Josiah Wedgwood, the great industrialist and pottery designer, commissioned Joseph Wright of Derby to paint a tribute to female loyalty and industry. Unsurprisingly, Wright took as his subject Penelope, the wife of the Greek hero Odysseus, King of Ithaca, who had left for the Trojan Wars. Despite Odysseus being absent for 20 years, presumed dead, Penelope rejected the attentions of 108 suitors by employing various strategies.

In one example, she had been told by a god to weave a fine cloth on her loom so that, when suitors approached her, she could say: ‘My lords, I, too, fear that my husband no longer lives. You are impatient to marry me, but be not hasty, I pray. First I would finish this shroud for Odysseus’ father Laertes, that I have not toiled for naught, lest on the day he is destined by grievous fate to die, I am rebuked by the women of this place for allowing so fortuned a man to lie without a shroud.’ 

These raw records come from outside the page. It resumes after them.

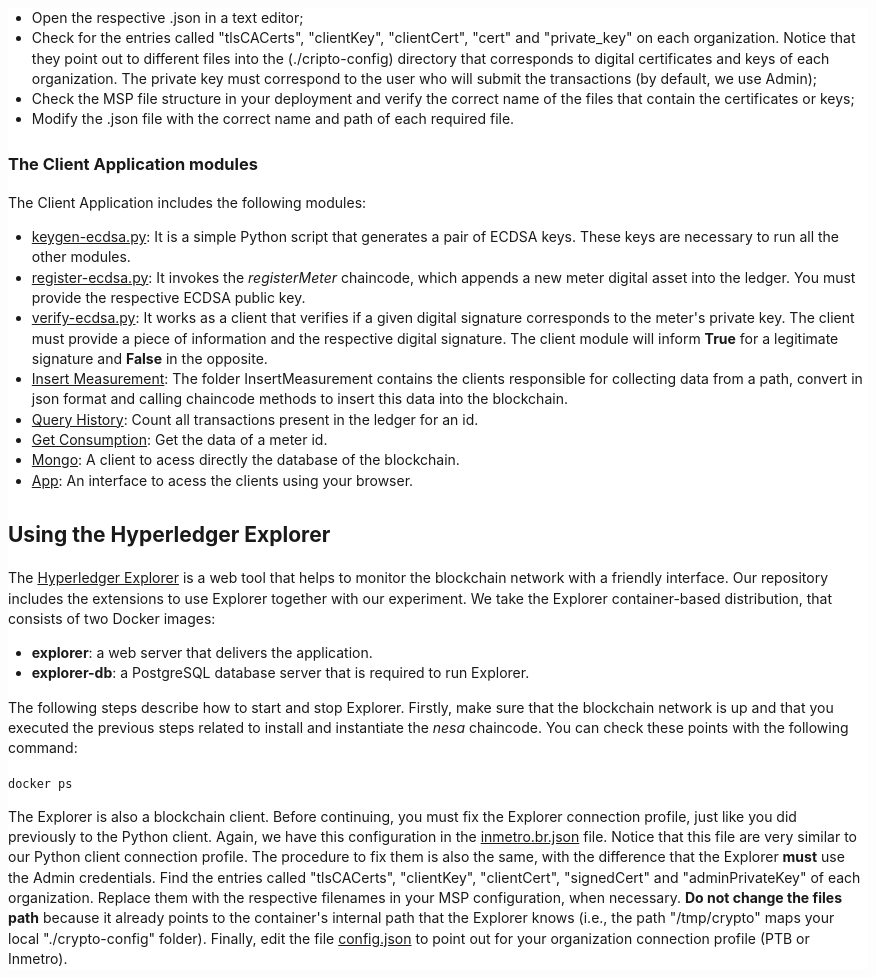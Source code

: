 * Open the respective .json in a text editor;
* Check for the entries called "tlsCACerts", "clientKey", "clientCert", "cert" and "private_key" on each organization. Notice that they point out to different files into the (./cripto-config) directory that corresponds to digital certificates and keys of each organization. The private key must correspond to the user who will submit the transactions (by default, we use Admin);
* Check the MSP file structure in your deployment and verify the correct name of the files that contain the certificates or keys;
* Modify the .json file with the correct name and path of each required file.

### The Client Application modules

The Client Application includes the following modules:

* [keygen-ecdsa.py](fabpki-cli/keygen-ecdsa.py): It is a simple Python script that generates a pair of ECDSA keys. These keys are necessary to run all the other modules.
* [register-ecdsa.py](fabpki-cli/register-ecdsa.py): It invokes the *registerMeter* chaincode, which appends a new meter digital asset into the ledger. You must provide the respective ECDSA public key.
* [verify-ecdsa.py](fabpki-cli/verify-ecdsa.py): It works as a client that verifies if a given digital signature corresponds to the meter's private key. The client must provide a piece of information and the respective digital signature. The client module will inform **True** for a legitimate signature and **False** in the opposite.
* [Insert Measurement](nesa-cli/InsertbMeasurement): The folder InsertMeasurement contains the clients responsible for collecting data from a path, convert in json format and calling chaincode methods to insert this data into the blockchain.
* [Query History](nesa-cli/countHistory.py): Count all transactions present in the ledger for an id.
* [Get Consumption](nesa-cli/getConsumption.py): Get the data of a meter id.
* [Mongo](nesa-cli/mongo.py): A client to acess directly the database of the blockchain.
* [App](nesa-cli/app.py): An interface to acess the clients using your browser.

## Using the Hyperledger Explorer

The [Hyperledger Explorer](https://www.hyperledger.org/projects/explorer) is a web tool that helps to monitor the blockchain network with a friendly interface. Our repository includes the extensions to use Explorer together with our experiment. We take the Explorer container-based distribution, that consists of two Docker images:
* **explorer**: a web server that delivers the application.
* **explorer-db**: a PostgreSQL database server that is required to run Explorer.

The following steps describe how to start and stop Explorer. Firstly, make sure that the blockchain network is up and that you executed the previous steps related to install and instantiate the *nesa* chaincode. You can check these points with the following command:

```console
docker ps
```
The Explorer is also a blockchain client. Before continuing, you must fix the Explorer connection profile, just like you did previously to the Python client. Again, we have this configuration in the [inmetro.br.json](explorer/inmetro.br.json) file. Notice that this file are very similar to our Python client connection profile. The procedure to fix them is also the same, with the difference that the Explorer **must** use the Admin credentials. Find the entries called "tlsCACerts", "clientKey", "clientCert", "signedCert" and "adminPrivateKey" of each organization. Replace them with the respective filenames in your MSP configuration, when necessary. **Do not change the files path** because it already points to the container's internal path that the Explorer knows (i.e., the path "/tmp/crypto" maps your local "./crypto-config" folder). Finally, edit the file [config.json](explorer/config.json) to point out for your organization connection profile (PTB or Inmetro).
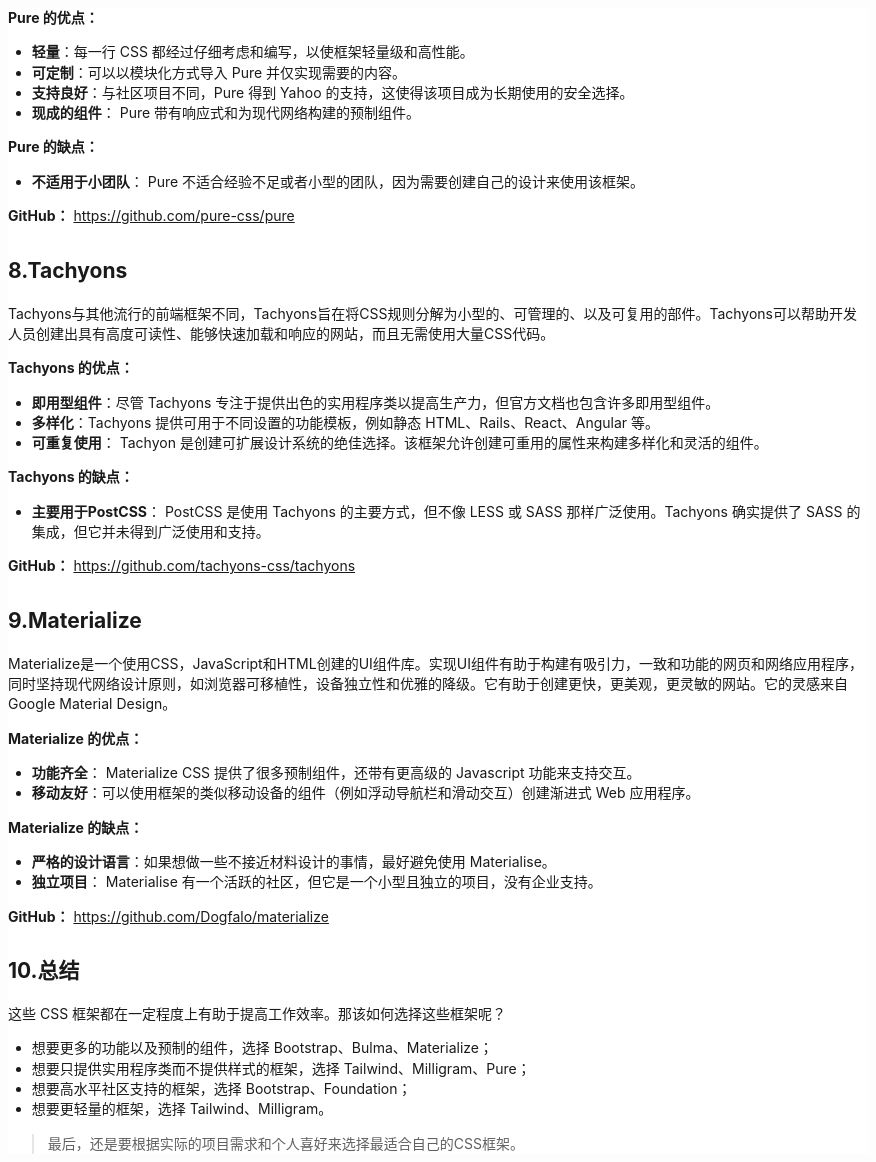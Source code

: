 **Pure 的优点：**
- **轻量**：每一行 CSS 都经过仔细考虑和编写，以使框架轻量级和高性能。
- **可定制**：可以以模块化方式导入 Pure 并仅实现需要的内容。
- **支持良好**：与社区项目不同，Pure 得到  Yahoo 的支持，这使得该项目成为长期使用的安全选择。
- **现成的组件**： Pure 带有响应式和为现代网络构建的预制组件。

**Pure 的缺点：**
- **不适用于小团队**： Pure 不适合经验不足或者小型的团队，因为需要创建自己的设计来使用该框架。

**GitHub：** https://github.com/pure-css/pure

## 8.Tachyons
Tachyons与其他流行的前端框架不同，Tachyons旨在将CSS规则分解为小型的、可管理的、以及可复用的部件。Tachyons可以帮助开发人员创建出具有高度可读性、能够快速加载和响应的网站，而且无需使用大量CSS代码。

**Tachyons 的优点：**
- **即用型组件**：尽管 Tachyons 专注于提供出色的实用程序类以提高生产力，但官方文档也包含许多即用型组件。
- **多样化**：Tachyons 提供可用于不同设置的功能模板，例如静态 HTML、Rails、React、Angular 等。
- **可重复使用**： Tachyon 是创建可扩展设计系统的绝佳选择。该框架允许创建可重用的属性来构建多样化和灵活的组件。

**Tachyons 的缺点：**
- **主要用于PostCSS**： PostCSS 是使用 Tachyons 的主要方式，但不像 LESS 或 SASS 那样广泛使用。Tachyons 确实提供了 SASS 的集成，但它并未得到广泛使用和支持。

**GitHub：** https://github.com/tachyons-css/tachyons

## 9.Materialize
Materialize是一个使用CSS，JavaScript和HTML创建的UI组件库。实现UI组件有助于构建有吸引力，一致和功能的网页和网络应用程序，同时坚持现代网络设计原则，如浏览器可移植性，设备独立性和优雅的降级。它有助于创建更快，更美观，更灵敏的网站。它的灵感来自Google Material Design。

**Materialize 的优点：**
- **功能齐全**： Materialize CSS 提供了很多预制组件，还带有更高级的 Javascript 功能来支持交互。
- **移动友好**：可以使用框架的类似移动设备的组件（例如浮动导航栏和滑动交互）创建渐进式 Web 应用程序。

**Materialize 的缺点：**
- **严格的设计语言**：如果想做一些不接近材料设计的事情，最好避免使用 Materialise。
- **独立项目**： Materialise 有一个活跃的社区，但它是一个小型且独立的项目，没有企业支持。

**GitHub：** https://github.com/Dogfalo/materialize

## 10.总结
这些 CSS 框架都在一定程度上有助于提高工作效率。那该如何选择这些框架呢？
- 想要更多的功能以及预制的组件，选择 Bootstrap、Bulma、Materialize；
- 想要只提供实用程序类而不提供样式的框架，选择 Tailwind、Milligram、Pure；
- 想要高水平社区支持的框架，选择 Bootstrap、Foundation；
- 想要更轻量的框架，选择 Tailwind、Milligram。

> 最后，还是要根据实际的项目需求和个人喜好来选择最适合自己的CSS框架。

The plan to weave and then repeatedly unpick the shroud worked for three years, until Melantho, an unfaithful slave, revealed the ruse, leaving Penelope no choice but to complete the cloth and confront the possibility of remarriage.

In the painting, Penelope watches over her and Odysseus’ son, Telemachus, as she winds the thread. The silhouette of the statue of Odysseus is a reminder of his continuing presence despite his physical absence. The dog, Argo, will recognise his master when he does return, disguised as a beggar, and will die soon after. Penelope remains faithful.